Look through the listing underneath for "Sequelize", and copy every line that has it.
── Records for the task ──
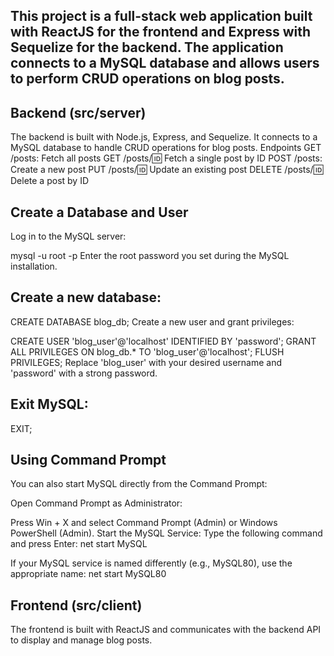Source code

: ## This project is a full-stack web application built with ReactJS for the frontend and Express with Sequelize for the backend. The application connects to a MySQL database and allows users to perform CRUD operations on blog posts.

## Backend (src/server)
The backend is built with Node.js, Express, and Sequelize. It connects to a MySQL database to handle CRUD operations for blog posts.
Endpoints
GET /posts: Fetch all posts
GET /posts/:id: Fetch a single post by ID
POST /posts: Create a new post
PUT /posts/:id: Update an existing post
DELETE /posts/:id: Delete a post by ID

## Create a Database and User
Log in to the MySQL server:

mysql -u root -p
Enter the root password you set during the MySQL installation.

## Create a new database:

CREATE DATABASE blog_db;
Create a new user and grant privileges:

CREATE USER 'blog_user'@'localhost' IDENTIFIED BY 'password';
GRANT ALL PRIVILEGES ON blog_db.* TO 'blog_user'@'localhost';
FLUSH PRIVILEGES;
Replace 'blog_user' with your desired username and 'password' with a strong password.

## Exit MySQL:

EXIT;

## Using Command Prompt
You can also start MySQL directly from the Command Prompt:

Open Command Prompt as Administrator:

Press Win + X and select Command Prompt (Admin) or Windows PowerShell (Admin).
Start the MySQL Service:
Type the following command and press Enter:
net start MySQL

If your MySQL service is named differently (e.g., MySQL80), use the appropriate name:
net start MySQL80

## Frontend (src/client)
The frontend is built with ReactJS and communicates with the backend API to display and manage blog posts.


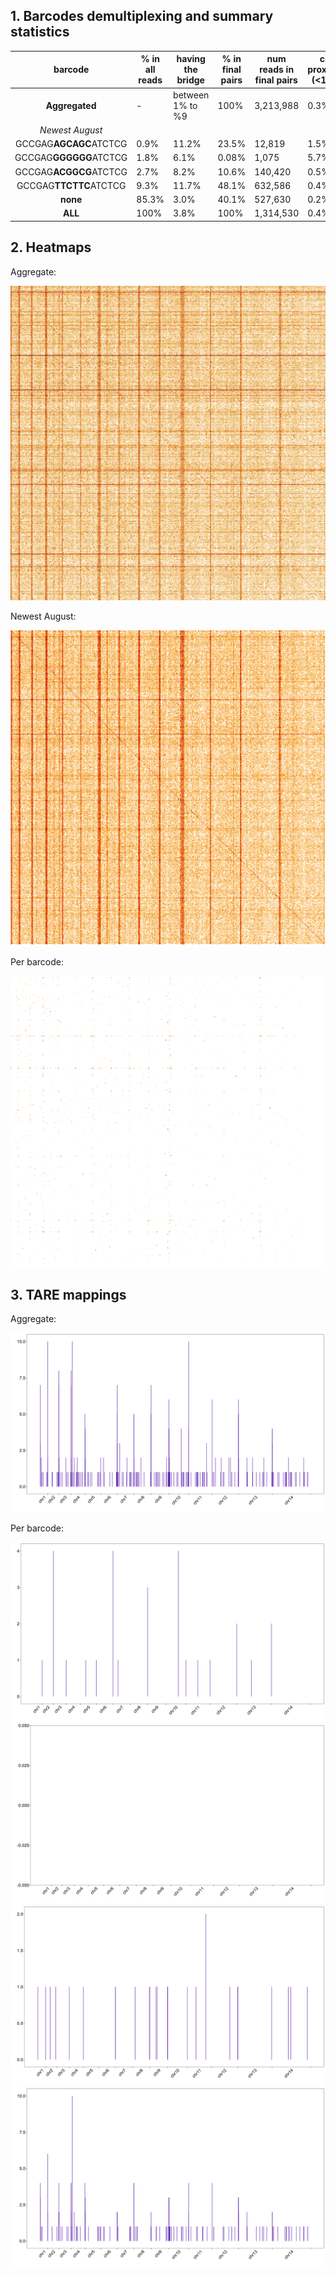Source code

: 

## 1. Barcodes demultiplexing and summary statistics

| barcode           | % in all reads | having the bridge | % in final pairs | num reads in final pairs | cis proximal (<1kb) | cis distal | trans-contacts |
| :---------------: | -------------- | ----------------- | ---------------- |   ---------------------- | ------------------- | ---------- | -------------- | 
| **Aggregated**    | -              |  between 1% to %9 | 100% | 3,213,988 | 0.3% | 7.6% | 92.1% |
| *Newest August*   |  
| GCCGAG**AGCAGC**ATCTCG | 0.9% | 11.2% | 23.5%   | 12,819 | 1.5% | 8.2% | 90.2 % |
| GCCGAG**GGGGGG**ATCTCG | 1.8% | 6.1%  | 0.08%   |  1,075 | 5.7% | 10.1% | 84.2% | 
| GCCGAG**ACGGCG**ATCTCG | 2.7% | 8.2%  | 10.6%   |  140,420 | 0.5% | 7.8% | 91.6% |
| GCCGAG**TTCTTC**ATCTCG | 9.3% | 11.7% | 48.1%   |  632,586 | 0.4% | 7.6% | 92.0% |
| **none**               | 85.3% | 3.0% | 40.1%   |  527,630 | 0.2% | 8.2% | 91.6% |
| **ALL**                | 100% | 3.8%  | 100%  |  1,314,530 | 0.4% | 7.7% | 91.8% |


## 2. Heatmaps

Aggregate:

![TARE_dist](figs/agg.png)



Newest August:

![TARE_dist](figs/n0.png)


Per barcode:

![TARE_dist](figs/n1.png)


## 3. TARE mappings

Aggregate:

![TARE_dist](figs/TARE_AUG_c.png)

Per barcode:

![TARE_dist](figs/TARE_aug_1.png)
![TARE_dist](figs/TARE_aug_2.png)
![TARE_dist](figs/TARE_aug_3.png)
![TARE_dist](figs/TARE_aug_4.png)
───
* [Your solution]:
: ## This project is a full-stack web application built with ReactJS for the frontend and Express with Sequelize for the backend. The application connects to a MySQL database and allows users to perform CRUD operations on blog posts.
The backend is built with Node.js, Express, and Sequelize. It connects to a MySQL database to handle CRUD operations for blog posts.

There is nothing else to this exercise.